Directions: With all images left out, restate the records below exactly as written.

(Extracted records)
=====

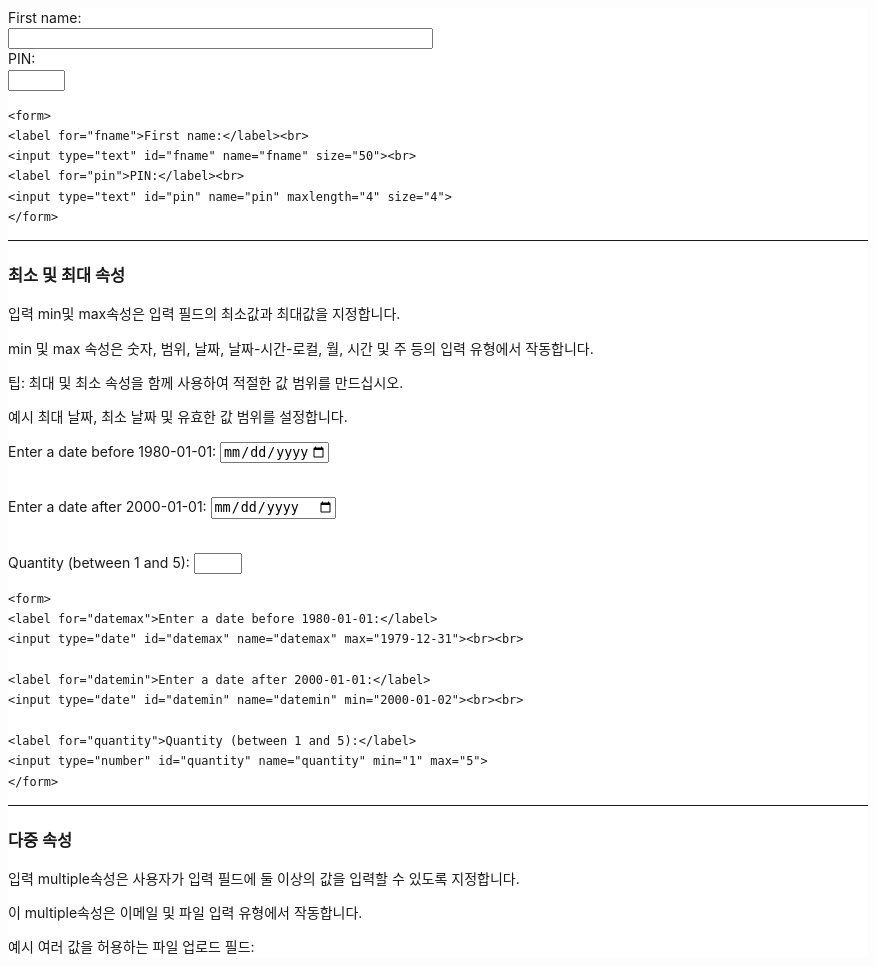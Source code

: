 <form>
  <label for="fname">First name:</label><br>
  <input type="text" id="fname" name="fname" size="50"><br>
  <label for="pin">PIN:</label><br>
  <input type="text" id="pin" name="pin" maxlength="4" size="4">
</form>

    <form>
    <label for="fname">First name:</label><br>
    <input type="text" id="fname" name="fname" size="50"><br>
    <label for="pin">PIN:</label><br>
    <input type="text" id="pin" name="pin" maxlength="4" size="4">
    </form>

***
### 최소 및 최대 속성
입력 min및 max속성은 입력 필드의 최소값과 최대값을 지정합니다.

min 및 max 속성은 숫자, 범위, 날짜, 날짜-시간-로컬, 월, 시간 및 주 등의 입력 유형에서 작동합니다.

팁: 최대 및 최소 속성을 함께 사용하여 적절한 값 범위를 만드십시오.

예시
최대 날짜, 최소 날짜 및 유효한 값 범위를 설정합니다.

<form>
  <label for="datemax">Enter a date before 1980-01-01:</label>
  <input type="date" id="datemax" name="datemax" max="1979-12-31"><br><br>

  <label for="datemin">Enter a date after 2000-01-01:</label>
  <input type="date" id="datemin" name="datemin" min="2000-01-02"><br><br>

  <label for="quantity">Quantity (between 1 and 5):</label>
  <input type="number" id="quantity" name="quantity" min="1" max="5">
</form>


    <form>
    <label for="datemax">Enter a date before 1980-01-01:</label>
    <input type="date" id="datemax" name="datemax" max="1979-12-31"><br><br>

    <label for="datemin">Enter a date after 2000-01-01:</label>
    <input type="date" id="datemin" name="datemin" min="2000-01-02"><br><br>

    <label for="quantity">Quantity (between 1 and 5):</label>
    <input type="number" id="quantity" name="quantity" min="1" max="5">
    </form>

***
### 다중 속성
입력 multiple속성은 사용자가 입력 필드에 둘 이상의 값을 입력할 수 있도록 지정합니다.

이 multiple속성은 이메일 및 파일 입력 유형에서 작동합니다.

예시
여러 값을 허용하는 파일 업로드 필드:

=====

Written solution:
Source code

: <form>
  <label for="fname">First name:</label><br>
  <input type="text" id="fname" name="fname" size="50"><br>
  <label for="pin">PIN:</label><br>
  <input type="text" id="pin" name="pin" maxlength="4" size="4">
</form>

    <form>
    <label for="fname">First name:</label><br>
    <input type="text" id="fname" name="fname" size="50"><br>
    <label for="pin">PIN:</label><br>
    <input type="text" id="pin" name="pin" maxlength="4" size="4">
    </form>

***
### 최소 및 최대 속성
입력 min및 max속성은 입력 필드의 최소값과 최대값을 지정합니다.

min 및 max 속성은 숫자, 범위, 날짜, 날짜-시간-로컬, 월, 시간 및 주 등의 입력 유형에서 작동합니다.

팁: 최대 및 최소 속성을 함께 사용하여 적절한 값 범위를 만드십시오.

예시
최대 날짜, 최소 날짜 및 유효한 값 범위를 설정합니다.

<form>
  <label for="datemax">Enter a date before 1980-01-01:</label>
  <input type="date" id="datemax" name="datemax" max="1979-12-31"><br><br>

  <label for="datemin">Enter a date after 2000-01-01:</label>
  <input type="date" id="datemin" name="datemin" min="2000-01-02"><br><br>

  <label for="quantity">Quantity (between 1 and 5):</label>
  <input type="number" id="quantity" name="quantity" min="1" max="5">
</form>


    <form>
    <label for="datemax">Enter a date before 1980-01-01:</label>
    <input type="date" id="datemax" name="datemax" max="1979-12-31"><br><br>

    <label for="datemin">Enter a date after 2000-01-01:</label>
    <input type="date" id="datemin" name="datemin" min="2000-01-02"><br><br>

    <label for="quantity">Quantity (between 1 and 5):</label>
    <input type="number" id="quantity" name="quantity" min="1" max="5">
    </form>

***
### 다중 속성
입력 multiple속성은 사용자가 입력 필드에 둘 이상의 값을 입력할 수 있도록 지정합니다.

이 multiple속성은 이메일 및 파일 입력 유형에서 작동합니다.

예시
여러 값을 허용하는 파일 업로드 필드:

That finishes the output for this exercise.